Carnival Corporation subsidiary Princess Cruises announced last year that it had identified “suspicious activity” by an individual or entity who, in mid-2019, gained access to the personal information of both travelers and employees. It was later disclosed that the Carnival Corporation fell victim to a similar cyber attack on August 15, 2020.
Carnival Corporation revealed to customers in a Thursday memo that an unauthorized actor may have obtained access to a number of individuals’ personal details, including Social Security numbers, health records, passport information and dates of birth.
The company did not disclose how many individuals may have had their personal information compromised.

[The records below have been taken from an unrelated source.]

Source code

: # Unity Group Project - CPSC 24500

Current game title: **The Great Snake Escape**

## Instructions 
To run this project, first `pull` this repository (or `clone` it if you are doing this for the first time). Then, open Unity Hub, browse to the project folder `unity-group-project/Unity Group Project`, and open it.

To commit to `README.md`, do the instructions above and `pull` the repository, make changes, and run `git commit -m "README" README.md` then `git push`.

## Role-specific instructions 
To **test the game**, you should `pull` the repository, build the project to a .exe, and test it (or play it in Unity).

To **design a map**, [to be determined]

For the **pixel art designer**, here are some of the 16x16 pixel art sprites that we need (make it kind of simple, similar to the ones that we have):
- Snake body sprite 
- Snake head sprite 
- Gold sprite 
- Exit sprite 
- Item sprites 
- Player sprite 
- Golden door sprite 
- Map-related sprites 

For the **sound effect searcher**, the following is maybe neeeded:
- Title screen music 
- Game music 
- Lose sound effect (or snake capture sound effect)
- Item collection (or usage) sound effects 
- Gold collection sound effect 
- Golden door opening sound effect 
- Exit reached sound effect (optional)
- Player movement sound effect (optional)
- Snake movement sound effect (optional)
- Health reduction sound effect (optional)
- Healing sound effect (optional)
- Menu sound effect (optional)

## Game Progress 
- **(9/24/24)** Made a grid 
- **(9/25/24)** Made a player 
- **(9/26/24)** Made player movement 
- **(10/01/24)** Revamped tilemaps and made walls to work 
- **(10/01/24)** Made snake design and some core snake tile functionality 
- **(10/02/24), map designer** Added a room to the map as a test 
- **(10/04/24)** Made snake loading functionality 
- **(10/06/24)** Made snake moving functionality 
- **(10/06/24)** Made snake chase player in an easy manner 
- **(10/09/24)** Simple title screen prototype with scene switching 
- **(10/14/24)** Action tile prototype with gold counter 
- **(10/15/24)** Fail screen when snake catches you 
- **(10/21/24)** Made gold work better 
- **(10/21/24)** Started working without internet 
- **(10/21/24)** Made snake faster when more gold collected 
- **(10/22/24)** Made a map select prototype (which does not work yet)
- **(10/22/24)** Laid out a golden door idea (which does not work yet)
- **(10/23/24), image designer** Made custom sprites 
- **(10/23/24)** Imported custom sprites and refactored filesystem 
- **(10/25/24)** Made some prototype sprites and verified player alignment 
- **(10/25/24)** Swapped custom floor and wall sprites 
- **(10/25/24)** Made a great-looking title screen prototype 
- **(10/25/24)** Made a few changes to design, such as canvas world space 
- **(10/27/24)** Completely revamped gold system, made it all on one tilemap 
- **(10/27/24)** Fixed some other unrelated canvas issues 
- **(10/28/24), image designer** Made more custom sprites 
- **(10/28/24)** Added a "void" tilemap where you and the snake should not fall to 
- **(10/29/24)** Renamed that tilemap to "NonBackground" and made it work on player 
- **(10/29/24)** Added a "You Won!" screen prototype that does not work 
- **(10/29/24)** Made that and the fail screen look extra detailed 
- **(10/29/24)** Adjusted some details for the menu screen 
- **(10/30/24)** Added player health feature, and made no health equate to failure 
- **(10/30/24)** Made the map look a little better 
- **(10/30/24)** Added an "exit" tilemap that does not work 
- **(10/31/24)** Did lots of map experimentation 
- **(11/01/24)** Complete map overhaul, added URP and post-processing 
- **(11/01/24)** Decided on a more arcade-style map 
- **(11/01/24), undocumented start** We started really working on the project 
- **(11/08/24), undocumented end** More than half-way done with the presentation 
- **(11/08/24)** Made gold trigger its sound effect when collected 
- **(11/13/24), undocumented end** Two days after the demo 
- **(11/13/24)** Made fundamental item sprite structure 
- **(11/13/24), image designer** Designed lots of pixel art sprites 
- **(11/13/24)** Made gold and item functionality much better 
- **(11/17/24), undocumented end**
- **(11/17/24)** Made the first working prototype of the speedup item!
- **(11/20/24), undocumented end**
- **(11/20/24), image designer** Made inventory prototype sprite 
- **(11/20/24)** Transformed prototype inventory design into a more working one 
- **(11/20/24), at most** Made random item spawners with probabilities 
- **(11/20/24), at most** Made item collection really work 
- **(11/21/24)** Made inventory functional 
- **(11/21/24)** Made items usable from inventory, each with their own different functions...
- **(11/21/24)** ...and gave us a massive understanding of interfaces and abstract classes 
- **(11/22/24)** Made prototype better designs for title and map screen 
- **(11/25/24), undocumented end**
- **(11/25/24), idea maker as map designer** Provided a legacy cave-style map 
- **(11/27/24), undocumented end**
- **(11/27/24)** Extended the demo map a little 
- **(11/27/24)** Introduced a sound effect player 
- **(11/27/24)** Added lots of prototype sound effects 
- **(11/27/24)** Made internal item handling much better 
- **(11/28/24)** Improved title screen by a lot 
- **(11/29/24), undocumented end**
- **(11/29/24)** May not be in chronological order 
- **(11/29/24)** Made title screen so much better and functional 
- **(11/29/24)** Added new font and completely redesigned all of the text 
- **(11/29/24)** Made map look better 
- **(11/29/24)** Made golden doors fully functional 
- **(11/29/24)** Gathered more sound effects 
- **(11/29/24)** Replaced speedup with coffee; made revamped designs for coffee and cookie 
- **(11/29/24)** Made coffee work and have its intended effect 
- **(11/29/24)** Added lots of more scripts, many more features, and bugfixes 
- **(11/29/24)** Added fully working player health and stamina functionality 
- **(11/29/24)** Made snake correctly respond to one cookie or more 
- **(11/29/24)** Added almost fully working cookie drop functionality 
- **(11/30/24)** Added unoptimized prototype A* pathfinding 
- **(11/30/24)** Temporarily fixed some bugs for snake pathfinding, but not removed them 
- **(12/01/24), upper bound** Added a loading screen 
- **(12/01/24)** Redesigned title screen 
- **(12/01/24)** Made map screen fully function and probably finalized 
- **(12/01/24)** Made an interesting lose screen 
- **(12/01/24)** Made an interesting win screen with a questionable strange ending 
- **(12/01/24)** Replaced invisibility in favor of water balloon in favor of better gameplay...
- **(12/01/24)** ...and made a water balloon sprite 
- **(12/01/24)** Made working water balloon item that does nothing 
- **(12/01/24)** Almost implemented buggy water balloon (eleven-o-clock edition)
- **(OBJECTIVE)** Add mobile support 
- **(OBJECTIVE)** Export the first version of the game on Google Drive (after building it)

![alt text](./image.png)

Carnival spokesperson Roger Frizzell detailed that the cruise operator hired a cybersecurity firm to investigate the “unauthorized third-party” who gained access to the cruise operator’s IT systems.
The Carnival spokesperson claimed that, based on current evidence, there is no reason to believe the data is being misused.
While the cruise operator has reportedly implemented enhancements to its cybersecurity and privacy programs, this incident comes as the third major data breach associated with the Carnival Corporation since 2019.
News of Carnival’s latest breach comes alongside a string of alleged cyberattacks on US-affiliated companies and infrastructure. Within recent months, US-based JBS SA beef plants, Cox Media Group and the Colonial Pipeline have all been disrupted by ransomware.
JBS and the Colonial Pipeline were not able to resume normal operations until they wired the cybercriminals some $11 million and $4.4 million, respectively.